▼

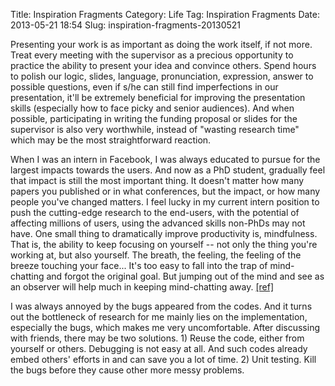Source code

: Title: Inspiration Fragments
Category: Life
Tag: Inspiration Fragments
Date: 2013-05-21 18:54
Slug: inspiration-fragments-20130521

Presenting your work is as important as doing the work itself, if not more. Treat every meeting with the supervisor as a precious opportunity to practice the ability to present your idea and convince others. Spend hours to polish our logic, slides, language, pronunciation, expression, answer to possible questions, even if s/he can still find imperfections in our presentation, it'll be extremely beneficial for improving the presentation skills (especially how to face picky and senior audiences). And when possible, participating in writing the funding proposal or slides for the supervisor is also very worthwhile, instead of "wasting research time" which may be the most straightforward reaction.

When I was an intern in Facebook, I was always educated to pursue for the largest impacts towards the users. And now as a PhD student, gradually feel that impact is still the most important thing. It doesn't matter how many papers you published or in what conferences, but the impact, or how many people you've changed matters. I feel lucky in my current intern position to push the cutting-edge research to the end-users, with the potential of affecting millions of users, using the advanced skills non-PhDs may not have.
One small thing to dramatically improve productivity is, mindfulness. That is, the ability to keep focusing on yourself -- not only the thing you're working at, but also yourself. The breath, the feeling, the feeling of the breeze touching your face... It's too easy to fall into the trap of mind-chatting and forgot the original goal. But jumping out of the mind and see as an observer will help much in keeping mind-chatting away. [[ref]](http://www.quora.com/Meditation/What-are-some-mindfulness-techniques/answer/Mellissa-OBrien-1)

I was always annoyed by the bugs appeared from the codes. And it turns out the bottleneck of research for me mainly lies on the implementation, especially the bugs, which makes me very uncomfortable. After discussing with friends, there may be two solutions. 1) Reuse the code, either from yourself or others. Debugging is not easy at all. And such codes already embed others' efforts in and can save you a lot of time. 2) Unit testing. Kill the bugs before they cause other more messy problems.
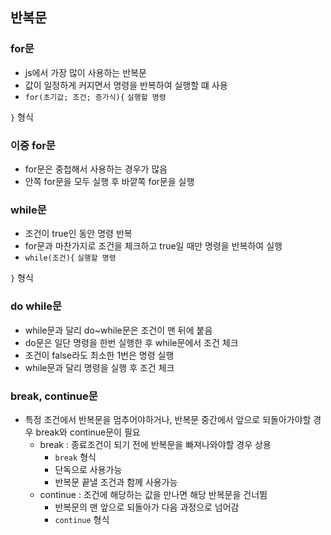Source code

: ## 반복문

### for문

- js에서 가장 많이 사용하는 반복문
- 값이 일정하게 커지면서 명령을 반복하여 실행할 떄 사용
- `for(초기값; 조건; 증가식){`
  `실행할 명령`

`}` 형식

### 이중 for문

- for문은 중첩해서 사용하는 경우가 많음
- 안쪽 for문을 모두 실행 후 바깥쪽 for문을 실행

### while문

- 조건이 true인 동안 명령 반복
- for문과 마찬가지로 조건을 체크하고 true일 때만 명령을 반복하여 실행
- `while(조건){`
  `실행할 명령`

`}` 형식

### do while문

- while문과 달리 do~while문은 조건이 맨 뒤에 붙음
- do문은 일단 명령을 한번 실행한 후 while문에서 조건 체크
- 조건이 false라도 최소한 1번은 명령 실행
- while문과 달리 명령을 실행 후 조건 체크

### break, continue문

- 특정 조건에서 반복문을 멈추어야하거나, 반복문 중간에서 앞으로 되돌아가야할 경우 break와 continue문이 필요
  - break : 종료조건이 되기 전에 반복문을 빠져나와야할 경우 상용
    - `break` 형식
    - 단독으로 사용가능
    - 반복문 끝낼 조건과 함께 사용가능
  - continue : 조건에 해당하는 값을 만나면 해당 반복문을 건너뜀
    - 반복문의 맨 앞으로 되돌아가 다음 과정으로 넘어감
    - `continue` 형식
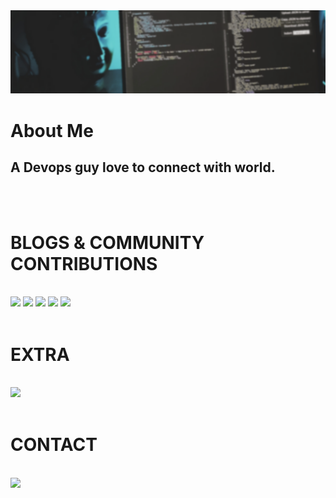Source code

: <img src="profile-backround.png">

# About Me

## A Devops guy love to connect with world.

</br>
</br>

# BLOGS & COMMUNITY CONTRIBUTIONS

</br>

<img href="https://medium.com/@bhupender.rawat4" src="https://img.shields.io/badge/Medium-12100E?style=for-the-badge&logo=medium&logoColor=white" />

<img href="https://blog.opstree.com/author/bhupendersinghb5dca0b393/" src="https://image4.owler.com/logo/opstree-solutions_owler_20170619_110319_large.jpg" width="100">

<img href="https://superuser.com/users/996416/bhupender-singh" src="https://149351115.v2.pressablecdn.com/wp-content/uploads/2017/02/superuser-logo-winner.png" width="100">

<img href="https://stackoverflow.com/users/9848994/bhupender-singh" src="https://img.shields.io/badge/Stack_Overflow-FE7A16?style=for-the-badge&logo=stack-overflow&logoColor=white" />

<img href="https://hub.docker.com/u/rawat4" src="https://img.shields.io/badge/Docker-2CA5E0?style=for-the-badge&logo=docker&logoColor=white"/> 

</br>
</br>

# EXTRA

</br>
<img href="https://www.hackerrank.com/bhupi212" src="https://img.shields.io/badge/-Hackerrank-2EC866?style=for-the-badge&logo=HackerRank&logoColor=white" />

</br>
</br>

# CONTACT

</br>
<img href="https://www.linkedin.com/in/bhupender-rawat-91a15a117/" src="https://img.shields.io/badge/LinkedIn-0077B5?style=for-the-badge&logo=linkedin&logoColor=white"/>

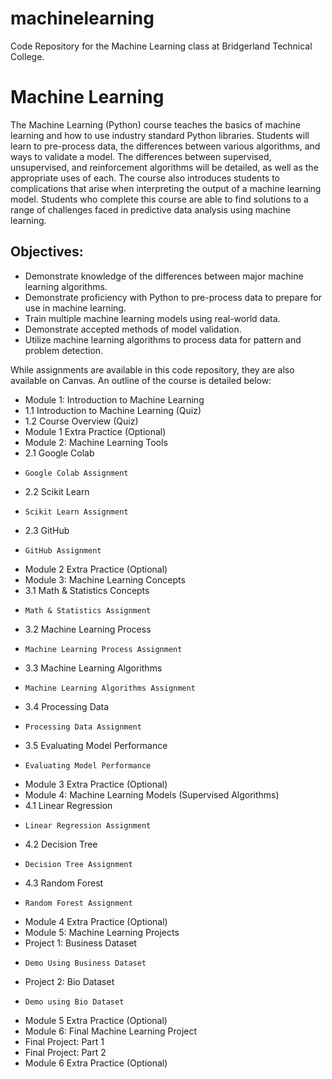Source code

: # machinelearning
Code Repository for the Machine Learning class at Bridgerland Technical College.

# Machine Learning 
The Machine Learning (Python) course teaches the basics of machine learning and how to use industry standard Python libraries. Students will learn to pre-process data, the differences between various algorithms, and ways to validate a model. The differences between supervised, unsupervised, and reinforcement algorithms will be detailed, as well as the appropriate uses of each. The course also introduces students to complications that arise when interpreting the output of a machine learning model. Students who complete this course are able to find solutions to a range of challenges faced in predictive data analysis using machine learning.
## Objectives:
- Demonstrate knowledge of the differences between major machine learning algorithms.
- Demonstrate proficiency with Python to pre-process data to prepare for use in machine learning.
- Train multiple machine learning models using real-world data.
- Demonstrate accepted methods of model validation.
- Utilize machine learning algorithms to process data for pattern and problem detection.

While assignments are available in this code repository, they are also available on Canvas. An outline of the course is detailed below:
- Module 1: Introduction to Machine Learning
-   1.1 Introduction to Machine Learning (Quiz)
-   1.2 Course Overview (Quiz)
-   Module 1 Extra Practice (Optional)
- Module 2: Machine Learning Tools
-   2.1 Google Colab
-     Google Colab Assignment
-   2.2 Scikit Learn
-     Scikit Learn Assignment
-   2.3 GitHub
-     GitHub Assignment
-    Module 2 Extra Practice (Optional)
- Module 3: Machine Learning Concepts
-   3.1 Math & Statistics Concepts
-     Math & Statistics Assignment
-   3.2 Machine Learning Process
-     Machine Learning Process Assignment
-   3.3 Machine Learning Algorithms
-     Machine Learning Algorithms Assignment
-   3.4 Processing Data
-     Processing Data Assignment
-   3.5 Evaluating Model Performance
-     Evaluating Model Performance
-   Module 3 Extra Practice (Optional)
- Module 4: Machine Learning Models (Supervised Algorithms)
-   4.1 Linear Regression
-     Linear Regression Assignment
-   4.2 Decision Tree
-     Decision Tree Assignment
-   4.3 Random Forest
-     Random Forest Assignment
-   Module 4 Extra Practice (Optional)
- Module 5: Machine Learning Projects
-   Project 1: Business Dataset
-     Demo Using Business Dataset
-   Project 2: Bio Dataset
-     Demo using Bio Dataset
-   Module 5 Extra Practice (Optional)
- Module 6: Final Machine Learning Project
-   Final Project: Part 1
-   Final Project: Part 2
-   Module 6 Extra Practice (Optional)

▲

## Problem details
Return exactly the lines of the listing that run from the one containing "- Demonstrate knowledge" through the last, and no others.

## Your response
- Demonstrate knowledge of the differences between major machine learning algorithms.
- Demonstrate proficiency with Python to pre-process data to prepare for use in machine learning.
- Train multiple machine learning models using real-world data.
- Demonstrate accepted methods of model validation.
- Utilize machine learning algorithms to process data for pattern and problem detection.

While assignments are available in this code repository, they are also available on Canvas. An outline of the course is detailed below:
- Module 1: Introduction to Machine Learning
-   1.1 Introduction to Machine Learning (Quiz)
-   1.2 Course Overview (Quiz)
-   Module 1 Extra Practice (Optional)
- Module 2: Machine Learning Tools
-   2.1 Google Colab
-     Google Colab Assignment
-   2.2 Scikit Learn
-     Scikit Learn Assignment
-   2.3 GitHub
-     GitHub Assignment
-    Module 2 Extra Practice (Optional)
- Module 3: Machine Learning Concepts
-   3.1 Math & Statistics Concepts
-     Math & Statistics Assignment
-   3.2 Machine Learning Process
-     Machine Learning Process Assignment
-   3.3 Machine Learning Algorithms
-     Machine Learning Algorithms Assignment
-   3.4 Processing Data
-     Processing Data Assignment
-   3.5 Evaluating Model Performance
-     Evaluating Model Performance
-   Module 3 Extra Practice (Optional)
- Module 4: Machine Learning Models (Supervised Algorithms)
-   4.1 Linear Regression
-     Linear Regression Assignment
-   4.2 Decision Tree
-     Decision Tree Assignment
-   4.3 Random Forest
-     Random Forest Assignment
-   Module 4 Extra Practice (Optional)
- Module 5: Machine Learning Projects
-   Project 1: Business Dataset
-     Demo Using Business Dataset
-   Project 2: Bio Dataset
-     Demo using Bio Dataset
-   Module 5 Extra Practice (Optional)
- Module 6: Final Machine Learning Project
-   Final Project: Part 1
-   Final Project: Part 2
-   Module 6 Extra Practice (Optional)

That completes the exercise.